Hello Dan ,
On Mon, 27 Aug 2007, Dan Williams wrote:
On 8/25/07, Mr. James W. Laferriere <babydr@xxxxxxxxxxxxxxxx> wrote:
On Mon, 20 Aug 2007, Dan Williams wrote:
On 8/18/07, Mr. James W. Laferriere <babydr@xxxxxxxxxxxxxxxx> wrote:
Hello All , Here we go again . Again attempting to do bonnie++ testing
on a small array .
Kernel 2.6.22.1
Patches involved ,
IOP1 , 2.6.22.1-iop1 for improved sequential write performance
(stripe-queue) , Dan Williams <dan.j.williams@xxxxxxxxx>
Hello James,
Thanks for the report.
I tried to reproduce this on my system, no luck.
Possibly because there is significant hardware differances ?
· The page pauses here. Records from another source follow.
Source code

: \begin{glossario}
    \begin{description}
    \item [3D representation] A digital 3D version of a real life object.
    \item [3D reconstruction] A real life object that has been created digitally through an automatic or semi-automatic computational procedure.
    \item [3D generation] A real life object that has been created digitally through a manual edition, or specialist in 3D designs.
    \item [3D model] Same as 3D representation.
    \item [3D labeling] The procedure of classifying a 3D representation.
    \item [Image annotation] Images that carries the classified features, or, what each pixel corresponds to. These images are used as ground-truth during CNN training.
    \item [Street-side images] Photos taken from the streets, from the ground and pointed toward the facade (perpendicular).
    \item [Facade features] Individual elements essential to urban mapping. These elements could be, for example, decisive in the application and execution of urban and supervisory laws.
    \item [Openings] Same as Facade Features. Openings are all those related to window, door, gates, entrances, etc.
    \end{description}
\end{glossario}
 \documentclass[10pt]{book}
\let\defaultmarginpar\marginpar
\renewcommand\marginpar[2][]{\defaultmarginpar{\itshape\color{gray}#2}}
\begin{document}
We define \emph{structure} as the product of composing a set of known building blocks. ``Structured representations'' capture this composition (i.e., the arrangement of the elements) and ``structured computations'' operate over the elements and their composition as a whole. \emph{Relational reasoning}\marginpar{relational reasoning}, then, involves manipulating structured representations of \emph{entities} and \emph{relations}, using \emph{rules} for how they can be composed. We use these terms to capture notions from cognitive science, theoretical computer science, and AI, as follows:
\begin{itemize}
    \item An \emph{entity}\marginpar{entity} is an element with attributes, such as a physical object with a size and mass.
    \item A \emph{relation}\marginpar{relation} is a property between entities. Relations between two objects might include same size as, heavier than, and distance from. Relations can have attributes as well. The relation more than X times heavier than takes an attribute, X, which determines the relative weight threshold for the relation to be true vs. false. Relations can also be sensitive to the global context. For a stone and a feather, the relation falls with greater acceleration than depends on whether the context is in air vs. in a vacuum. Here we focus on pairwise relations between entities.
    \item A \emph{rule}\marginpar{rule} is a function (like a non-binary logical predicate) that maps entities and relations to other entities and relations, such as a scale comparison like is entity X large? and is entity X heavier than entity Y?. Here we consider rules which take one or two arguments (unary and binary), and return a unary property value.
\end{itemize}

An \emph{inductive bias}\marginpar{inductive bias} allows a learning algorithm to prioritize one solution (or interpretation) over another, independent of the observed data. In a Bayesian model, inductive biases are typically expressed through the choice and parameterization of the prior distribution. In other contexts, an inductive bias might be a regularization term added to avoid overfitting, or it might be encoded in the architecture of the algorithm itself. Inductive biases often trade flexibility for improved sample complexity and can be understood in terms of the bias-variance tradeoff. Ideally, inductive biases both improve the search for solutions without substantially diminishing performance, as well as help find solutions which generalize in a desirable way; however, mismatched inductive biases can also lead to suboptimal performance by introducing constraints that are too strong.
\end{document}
See 'lspci -v' below .sig .
However it looks
like their is a potential race between 'handle_queue' and
'add_queue_bio'. The attached patch moves these critical sections
under spin_lock(&sq->lock), and adds some debugging output if this BUG
triggers. It also includes a fix for retry_aligned_read which is
unrelated to this debug.
--
Dan
Applied your patch . The same 'kernel BUG at drivers/md/raid5.c:3689!'
messages appear (see attached) . The system is still responsive with your
patch , the kernel crashed last time . Tho the bonnie++ run is stuck in 'D' .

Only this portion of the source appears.